Role of the trustees
The trustees provide the governing body of AidWorkers. Their role is to make sure the organisation acts only to further its humanitarian purposes, manages risk properly, keeps accurate records and uses funds responsibly.
Trustees should not create unnecessary bureaucracy. Their job is to provide enough structure to protect the organisation and the people it serves, while preserving the ability to act quickly and practically when urgent humanitarian needs arise.
Ensure the organisation remains focused on helping people affected by hardship, crisis and humanitarian need.
Review decisions, manage risk, record key actions and keep the organisation accountable.
Protect funds, approve expenditure, reduce waste and ensure support reaches appropriate people or projects.
Ensure vulnerable people, communities, aid workers, volunteers and responders are protected from harm.
Trustee appointment and skills
Trustees should be appointed because they bring judgement, integrity, independence and relevant skills.

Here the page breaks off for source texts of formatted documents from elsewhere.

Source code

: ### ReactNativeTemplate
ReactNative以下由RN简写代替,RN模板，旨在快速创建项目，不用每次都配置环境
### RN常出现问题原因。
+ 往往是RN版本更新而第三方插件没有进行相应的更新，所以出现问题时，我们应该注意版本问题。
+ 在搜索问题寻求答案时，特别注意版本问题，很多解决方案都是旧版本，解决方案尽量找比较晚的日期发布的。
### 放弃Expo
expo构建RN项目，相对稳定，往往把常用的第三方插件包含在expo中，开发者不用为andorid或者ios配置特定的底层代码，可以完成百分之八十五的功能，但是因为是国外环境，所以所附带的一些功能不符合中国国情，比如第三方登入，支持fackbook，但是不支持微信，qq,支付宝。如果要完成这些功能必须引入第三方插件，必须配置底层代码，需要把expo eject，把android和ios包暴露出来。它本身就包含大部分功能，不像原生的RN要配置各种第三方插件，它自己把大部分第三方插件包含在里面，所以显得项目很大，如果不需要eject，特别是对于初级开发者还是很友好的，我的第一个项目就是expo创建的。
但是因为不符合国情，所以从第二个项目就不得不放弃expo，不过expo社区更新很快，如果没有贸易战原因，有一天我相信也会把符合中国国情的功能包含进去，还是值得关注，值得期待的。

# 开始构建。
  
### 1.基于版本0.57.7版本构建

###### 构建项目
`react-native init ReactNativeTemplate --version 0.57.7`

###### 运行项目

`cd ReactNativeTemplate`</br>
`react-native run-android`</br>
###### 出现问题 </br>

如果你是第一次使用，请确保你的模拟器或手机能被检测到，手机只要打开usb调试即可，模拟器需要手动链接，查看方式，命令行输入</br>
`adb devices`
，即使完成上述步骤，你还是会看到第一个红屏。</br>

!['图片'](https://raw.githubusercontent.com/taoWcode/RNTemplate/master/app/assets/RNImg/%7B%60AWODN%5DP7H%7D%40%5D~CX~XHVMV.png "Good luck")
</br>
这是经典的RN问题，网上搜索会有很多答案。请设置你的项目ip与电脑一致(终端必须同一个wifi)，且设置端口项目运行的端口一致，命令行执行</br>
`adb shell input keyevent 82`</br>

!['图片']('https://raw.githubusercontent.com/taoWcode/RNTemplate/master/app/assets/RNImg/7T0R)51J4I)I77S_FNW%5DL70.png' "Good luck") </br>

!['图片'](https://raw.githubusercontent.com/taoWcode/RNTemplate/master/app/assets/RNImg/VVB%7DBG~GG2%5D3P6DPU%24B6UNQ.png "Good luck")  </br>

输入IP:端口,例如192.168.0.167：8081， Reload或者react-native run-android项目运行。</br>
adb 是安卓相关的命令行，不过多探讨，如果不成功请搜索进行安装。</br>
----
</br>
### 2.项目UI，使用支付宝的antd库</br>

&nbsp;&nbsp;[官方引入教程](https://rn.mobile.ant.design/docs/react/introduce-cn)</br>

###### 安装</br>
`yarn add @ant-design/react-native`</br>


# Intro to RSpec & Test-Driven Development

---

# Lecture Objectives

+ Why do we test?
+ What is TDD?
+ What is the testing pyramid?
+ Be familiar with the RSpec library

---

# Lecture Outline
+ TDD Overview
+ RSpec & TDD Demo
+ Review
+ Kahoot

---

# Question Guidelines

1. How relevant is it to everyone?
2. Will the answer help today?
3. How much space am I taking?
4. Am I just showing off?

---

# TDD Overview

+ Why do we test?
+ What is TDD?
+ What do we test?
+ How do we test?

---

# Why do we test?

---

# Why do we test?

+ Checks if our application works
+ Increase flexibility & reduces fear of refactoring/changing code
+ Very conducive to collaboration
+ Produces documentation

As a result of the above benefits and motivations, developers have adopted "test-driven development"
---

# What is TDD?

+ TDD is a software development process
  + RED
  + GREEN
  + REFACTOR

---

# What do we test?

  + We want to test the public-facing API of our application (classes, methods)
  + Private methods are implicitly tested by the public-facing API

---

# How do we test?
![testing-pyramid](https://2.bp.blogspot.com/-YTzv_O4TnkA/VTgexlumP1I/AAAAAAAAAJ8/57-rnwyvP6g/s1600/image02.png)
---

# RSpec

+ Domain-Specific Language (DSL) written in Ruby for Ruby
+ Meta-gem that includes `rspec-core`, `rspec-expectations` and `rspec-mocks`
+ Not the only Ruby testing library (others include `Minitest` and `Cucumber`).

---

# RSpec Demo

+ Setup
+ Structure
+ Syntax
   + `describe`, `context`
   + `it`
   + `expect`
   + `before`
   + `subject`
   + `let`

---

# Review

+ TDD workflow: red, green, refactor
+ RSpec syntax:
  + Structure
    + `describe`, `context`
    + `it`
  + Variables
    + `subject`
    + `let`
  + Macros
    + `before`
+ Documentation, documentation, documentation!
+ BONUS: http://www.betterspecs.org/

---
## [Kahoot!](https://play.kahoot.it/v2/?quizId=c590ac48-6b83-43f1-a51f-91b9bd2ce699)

A strong board should include a mixture of practical humanitarian understanding, financial oversight, safeguarding, operations, technology, communications, governance and risk experience.
Trustee decision-making
Trustee decisions should be recorded, especially where they involve significant spending, emergency action, direct support, safeguarding concerns, reputational risk, partner selection or sensitive information.
In urgent humanitarian situations, speed should not remove responsibility. Decisions should still be lawful, proportionate, reviewed and documented.